Feisal Abdul Rauf is taking the publicly funded trip to foster "greater understanding" about Islam and Muslim communities in the United States, the State Department confirmed yesterday.

& here's how huffington post responded:

'Ground Zero Mosque' Imam Helped FBI With Counterterrorism Efforts

In March 2003, federal officials were being criticized for disrespecting the rights of Arab-Americans in their efforts to crack down on domestic security threats in the post-9/11 environment. Hoping to calm the growing tempers, FBI officials in New York hosted a forum on ways to deal with Muslim and Arab-Americans without exacerbating social tensions. The bureau wanted to provide agents with "a clear picture," said Kevin Donovan, director of the FBI's New York office.

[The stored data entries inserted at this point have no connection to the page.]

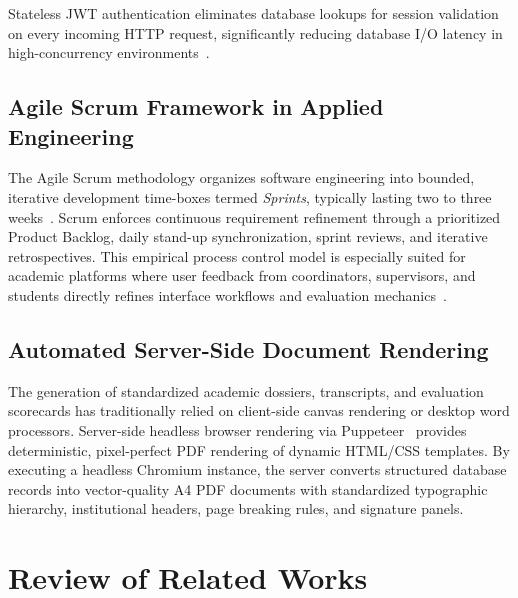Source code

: Stateless JWT authentication eliminates database lookups for session validation on every incoming HTTP request, significantly reducing database I/O latency in high-concurrency environments~\citep{pressman2015software}.

\subsection{Agile Scrum Framework in Applied Engineering}
The Agile Scrum methodology organizes software engineering into bounded, iterative development time-boxes termed \textit{Sprints}, typically lasting two to three weeks~\citep{rubin2012scrum}. Scrum enforces continuous requirement refinement through a prioritized Product Backlog, daily stand-up synchronization, sprint reviews, and iterative retrospectives. This empirical process control model is especially suited for academic platforms where user feedback from coordinators, supervisors, and students directly refines interface workflows and evaluation mechanics~\citep{sommerville2016software}.

\subsection{Automated Server-Side Document Rendering}
The generation of standardized academic dossiers, transcripts, and evaluation scorecards has traditionally relied on client-side canvas rendering or desktop word processors. Server-side headless browser rendering via Puppeteer~\citep{puppeteer2024headless} provides deterministic, pixel-perfect PDF rendering of dynamic HTML/CSS templates. By executing a headless Chromium instance, the server converts structured database records into vector-quality A4 PDF documents with standardized typographic hierarchy, institutional headers, page breaking rules, and signature panels.

\section{Review of Related Works}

Brought in to speak that morning -- at the office building located just blocks from Ground Zero -- was one of the city's most respected Muslim voices: Imam Feisal Abdul Rauf. The imam offered what was for him a familiar sermon to those in attendance. "Islamic extremism for the majority of Muslims is an oxymoron," he said. "It is a fundamental contradiction in terms."

It was, by contemporaneous news accounts, a successful lecture.

Flash forward six-and-a-half years, and Feisal Abdul Rauf occupies a far different place in the political consciousness. The imam behind a controversial proposal to build an Islamic cultural center near those same FBI offices has been called "a radical Muslim," a "militant Islamist" and, simply, the "enemy" by conservative critics. His Cordoba House project, meanwhile, has been framed as a conduit for Hamas to funnel money to domestic terrorist operations.

For those who actually know or have worked with the imam, the descriptions are frighteningly -- indeed, depressingly -- unhinged from reality. The Feisal Abdul Rauf they know, spent the past decade fighting against the very same cultural divisiveness and religious-based paranoia that currently surrounds him.

& here's something earlier from salon:

Building Love at Ground Zero

Believers in Islam should not become America's whipping boys, nor should the guilt from the attacks on 9/11 be assigned as collective guilt to all Muslims. As an African-American Southerner, I live and work near monuments that celebrate the Confederate legacy, hailing as heroes and valiant soldiers men who died for states' rights to continue the cruel and inhuman practices of slavery, including the December 1864 massacre of men, women, and children at Ebenezer Creek, outside of Savannah in Newt Gingrich's Georgia. (The loss of life by some estimates may have exceeded the 9/11 attacks.)I attend church with the direct descendants of those who once owned slaves. But I assign no collective or historic guilt to those whose current wealth and status derived in large part from this abominable practice.

meanwhile

...conservative radio host Laura Ingraham interviewed the imam's wife on "O'Reilly Factor" and said: "I can't find many people who really have a problem with it.... I like what you're trying to do."

but then

...I say the terrorists have won....

yes, the terrorists have won if they've turned us into intolerant fools who trample freedom of religion into the ground.

that's only one irony.

another is, as far as i can tell, you can't even see ground zero from the controversial proposed community center at park51.

one more is that stirring up so much heat pressures the organizers of the project to keep going with it. how can they back down in the face of so much islamophobia? it's like in to kill a mockingbird:

Atticus Finch: There are some things that you're not old enough to understand just yet. There's been some high talk around town to the effect that I shouldn't do much about defending this man.

Scout: If you shouldn't be defending him, then why are you doing it?

Atticus Finch: For a number of reasons. The main one is that if I didn't, I couldn't hold my head up in town.